The essential elements of the public worship of the Catholic Church, in the Sacrifice of the Eucharist and the administration of the sacraments, are the same in all Catholic rites. What is called the "Mass" in the West is called "Divine Liturgy" in the Eastern Churches.

The rite celebrated at St. Nicholas parish is the Byzantine rite, which originated in the ancient Church at Constantinople. The Liturgy of St. John Chrysostom is most often used within the Byzantine rite, but is not the only Liturgy available.

Worship in the Ukrainian Catholic Church is characterized by a great sense of God's holiness, a reverence for the sacred, a humble dependence on the power and mercy of God and faith in the intercessory power of the Mother of God and all the Saints. There is a strong tradition of congregational singing without instrumentation, with traditional melodies adapted to our liturgical texts.


The Liturgy consists of three main parts:

  1. The Preparation, during which the priest prepares the bread and chalice for Communion.
  2. The Liturgy of the Word, which includes particular readings, prayers and a homily.
  3. The Liturgy of Sacrifice, the main part of Divine Liturgy when the Creed is recited, the Holy Gifts are Consecrated and Communion is received.

The Preparation

Prior to Divine Liturgy the priest prepares the bread and wine which will be consecrated during the Liturgy of the Eucharist.

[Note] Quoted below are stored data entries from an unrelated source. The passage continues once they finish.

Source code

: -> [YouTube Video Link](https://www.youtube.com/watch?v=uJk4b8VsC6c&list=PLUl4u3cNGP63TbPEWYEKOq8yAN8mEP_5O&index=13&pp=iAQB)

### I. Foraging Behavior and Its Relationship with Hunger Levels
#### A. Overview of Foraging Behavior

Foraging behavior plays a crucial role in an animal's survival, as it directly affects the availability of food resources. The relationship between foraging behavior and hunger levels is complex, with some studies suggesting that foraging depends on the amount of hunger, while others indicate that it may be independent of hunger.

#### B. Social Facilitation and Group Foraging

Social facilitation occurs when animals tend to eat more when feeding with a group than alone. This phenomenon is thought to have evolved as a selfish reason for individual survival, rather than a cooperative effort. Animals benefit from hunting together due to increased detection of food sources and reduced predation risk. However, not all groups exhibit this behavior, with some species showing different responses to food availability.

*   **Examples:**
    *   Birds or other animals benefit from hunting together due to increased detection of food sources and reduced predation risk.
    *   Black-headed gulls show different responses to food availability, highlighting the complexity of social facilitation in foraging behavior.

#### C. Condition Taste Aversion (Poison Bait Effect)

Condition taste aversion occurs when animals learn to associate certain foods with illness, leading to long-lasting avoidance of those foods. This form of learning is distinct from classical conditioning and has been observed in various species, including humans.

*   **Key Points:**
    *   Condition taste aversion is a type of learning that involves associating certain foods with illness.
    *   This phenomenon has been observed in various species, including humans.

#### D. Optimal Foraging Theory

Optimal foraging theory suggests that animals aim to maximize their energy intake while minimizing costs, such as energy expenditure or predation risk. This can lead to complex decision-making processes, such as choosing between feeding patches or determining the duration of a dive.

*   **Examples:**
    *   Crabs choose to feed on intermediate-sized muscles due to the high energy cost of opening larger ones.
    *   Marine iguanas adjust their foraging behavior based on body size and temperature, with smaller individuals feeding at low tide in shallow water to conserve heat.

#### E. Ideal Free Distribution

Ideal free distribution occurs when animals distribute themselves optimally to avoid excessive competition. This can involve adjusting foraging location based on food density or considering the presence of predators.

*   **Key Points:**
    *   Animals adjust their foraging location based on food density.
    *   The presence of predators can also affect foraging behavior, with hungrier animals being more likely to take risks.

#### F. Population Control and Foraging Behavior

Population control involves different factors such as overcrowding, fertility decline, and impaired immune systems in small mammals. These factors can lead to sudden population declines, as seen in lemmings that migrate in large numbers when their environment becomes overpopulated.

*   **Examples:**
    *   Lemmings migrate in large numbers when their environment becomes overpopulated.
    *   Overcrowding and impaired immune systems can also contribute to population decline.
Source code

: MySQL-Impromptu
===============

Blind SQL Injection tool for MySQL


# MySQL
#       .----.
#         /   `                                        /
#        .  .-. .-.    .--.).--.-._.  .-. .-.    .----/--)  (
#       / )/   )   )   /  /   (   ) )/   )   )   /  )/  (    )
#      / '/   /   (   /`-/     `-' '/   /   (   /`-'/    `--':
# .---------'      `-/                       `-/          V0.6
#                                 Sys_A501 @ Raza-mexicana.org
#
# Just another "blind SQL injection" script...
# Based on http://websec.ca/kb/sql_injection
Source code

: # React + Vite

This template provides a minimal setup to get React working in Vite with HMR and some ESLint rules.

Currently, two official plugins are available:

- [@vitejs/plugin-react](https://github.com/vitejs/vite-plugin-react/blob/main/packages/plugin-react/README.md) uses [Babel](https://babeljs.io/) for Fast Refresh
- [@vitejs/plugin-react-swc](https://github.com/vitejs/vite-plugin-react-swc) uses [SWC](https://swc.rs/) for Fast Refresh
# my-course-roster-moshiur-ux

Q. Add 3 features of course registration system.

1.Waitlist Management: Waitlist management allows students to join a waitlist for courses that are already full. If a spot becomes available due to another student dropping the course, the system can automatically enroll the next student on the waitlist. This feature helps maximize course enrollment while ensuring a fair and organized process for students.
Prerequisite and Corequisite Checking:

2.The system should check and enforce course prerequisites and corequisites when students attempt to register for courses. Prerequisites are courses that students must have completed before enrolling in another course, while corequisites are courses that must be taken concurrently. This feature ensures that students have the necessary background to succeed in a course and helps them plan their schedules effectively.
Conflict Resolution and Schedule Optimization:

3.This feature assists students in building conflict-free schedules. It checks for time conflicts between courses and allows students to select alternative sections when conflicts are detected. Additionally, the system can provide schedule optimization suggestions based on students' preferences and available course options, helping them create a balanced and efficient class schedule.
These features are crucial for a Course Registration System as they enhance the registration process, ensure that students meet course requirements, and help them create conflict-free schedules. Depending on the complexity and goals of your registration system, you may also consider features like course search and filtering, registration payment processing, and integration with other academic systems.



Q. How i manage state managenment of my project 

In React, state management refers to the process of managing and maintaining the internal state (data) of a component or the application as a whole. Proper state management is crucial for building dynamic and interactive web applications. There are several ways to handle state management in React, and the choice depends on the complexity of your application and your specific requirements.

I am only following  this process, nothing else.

Reciting Scripture passages from the Prophets and the Gospels which speak of the sacrifice of Jesus Christ, he cuts small loaves of leavened bread into smaller pieces which will be distributed as Holy Communion. He remembers and prays for the needs of the living and the deceased.

The Word

During the Liturgy of the Word the focus is on the proclamation of the Gospel - the Good News of Jesus Christ - as recorded in the Scriptures. The major portions are as follows:

  1. Opening Doxology: "Blessed is the Kingdom of the Father, and of the Son, and of the Holy Spirit." Our worship, which is a participation in the Kingdom of God, is always focused on the One God who is Three Persons.
  2. Great Litany: Here we pray for our various needs, asking the Lord to have mercy on us.
  3. The Antiphons: These Psalm verses are joyful expressions of praise in which we thank God for His gracious works of love, mercy, and salvation.
  4. Hymn to Christ, the Only-Begotten Son of God: We proclaim that Jesus, the Incarnate Second Person of the Trinity, is true God and true man.
  5. The Little Entrance: All are solemnly invited to worship the risen Christ as we pay homage to his presence in the Holy Gospel.
  6. The Troparia and Kontakia: In which we hear the theme of the day's Liturgy.
  7. The Trisagion: We glorify the Holy Trinity with these words: "Holy God, Holy and Mighty, holy and Immortal, have mercy on us." Following these introductory hymns, the Scriptures for the day are read in this order:
    • The Prokimenon: A responsorial Psalm.
    • The Epistle: Taken from the New Testament, this usually addresses a particular aspect of the Christian life.
    • The Alleluia: Two Psalm verses separated by the singing of "Alleluia," which means "Praise the Lord."
    • The Gospel: The public proclamation of the Word of God, taken from one of the four Gospels: Matthew, Mark, Luke, or John. We always stand during the reading of the Gospel.
    • The Homily: The sermon in which the priest proclaims the Good News of Christ while applying it to our daily lives.

The Sacrifice


"In the Liturgy of the Church, it is principally his own Paschal mystery that Christ signifies and makes present." [CCC 1085]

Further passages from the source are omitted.